=== Task goal ===
Beneath this line is the data. Output exactly the lines from the line with "- Initial state" to the line with "- **Joi schemas** for all endpoints", both ends included, and nothing more.

┌─ Given data

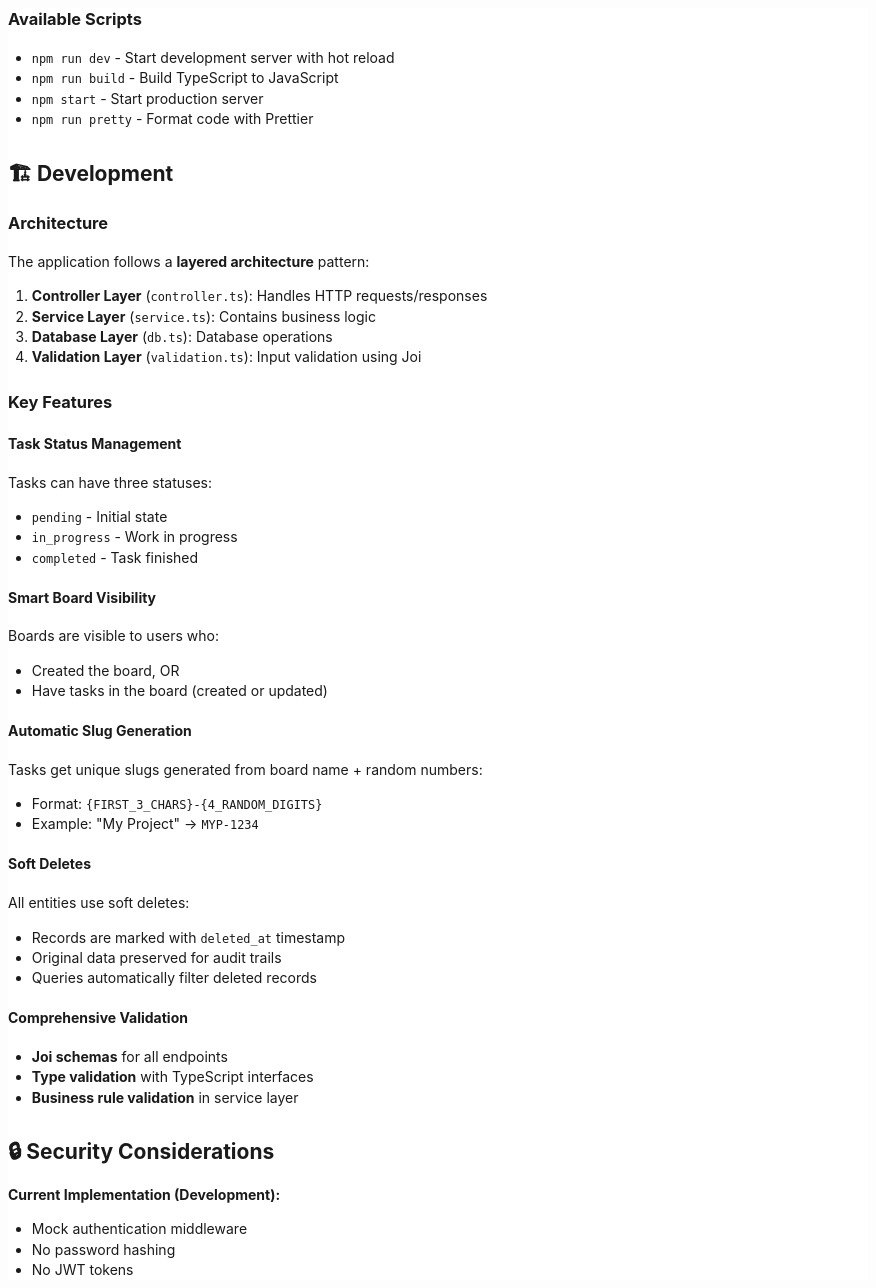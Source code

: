 ### Available Scripts

- `npm run dev` - Start development server with hot reload
- `npm run build` - Build TypeScript to JavaScript
- `npm start` - Start production server
- `npm run pretty` - Format code with Prettier

## 🏗 Development

### Architecture

The application follows a **layered architecture** pattern:

1. **Controller Layer** (`controller.ts`): Handles HTTP requests/responses
2. **Service Layer** (`service.ts`): Contains business logic
3. **Database Layer** (`db.ts`): Database operations
4. **Validation Layer** (`validation.ts`): Input validation using Joi

### Key Features

#### Task Status Management
Tasks can have three statuses:
- `pending` - Initial state
- `in_progress` - Work in progress
- `completed` - Task finished

#### Smart Board Visibility
Boards are visible to users who:
- Created the board, OR
- Have tasks in the board (created or updated)

#### Automatic Slug Generation
Tasks get unique slugs generated from board name + random numbers:
- Format: `{FIRST_3_CHARS}-{4_RANDOM_DIGITS}`
- Example: "My Project" → `MYP-1234`

#### Soft Deletes
All entities use soft deletes:
- Records are marked with `deleted_at` timestamp
- Original data preserved for audit trails
- Queries automatically filter deleted records

#### Comprehensive Validation
- **Joi schemas** for all endpoints
- **Type validation** with TypeScript interfaces
- **Business rule validation** in service layer

## 🔒 Security Considerations

**Current Implementation (Development):**
- Mock authentication middleware
- No password hashing
- No JWT tokens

└─

=== The answer ===
- `pending` - Initial state
- `in_progress` - Work in progress
- `completed` - Task finished

#### Smart Board Visibility
Boards are visible to users who:
- Created the board, OR
- Have tasks in the board (created or updated)

#### Automatic Slug Generation
Tasks get unique slugs generated from board name + random numbers:
- Format: `{FIRST_3_CHARS}-{4_RANDOM_DIGITS}`
- Example: "My Project" → `MYP-1234`

#### Soft Deletes
All entities use soft deletes:
- Records are marked with `deleted_at` timestamp
- Original data preserved for audit trails
- Queries automatically filter deleted records

#### Comprehensive Validation
- **Joi schemas** for all endpoints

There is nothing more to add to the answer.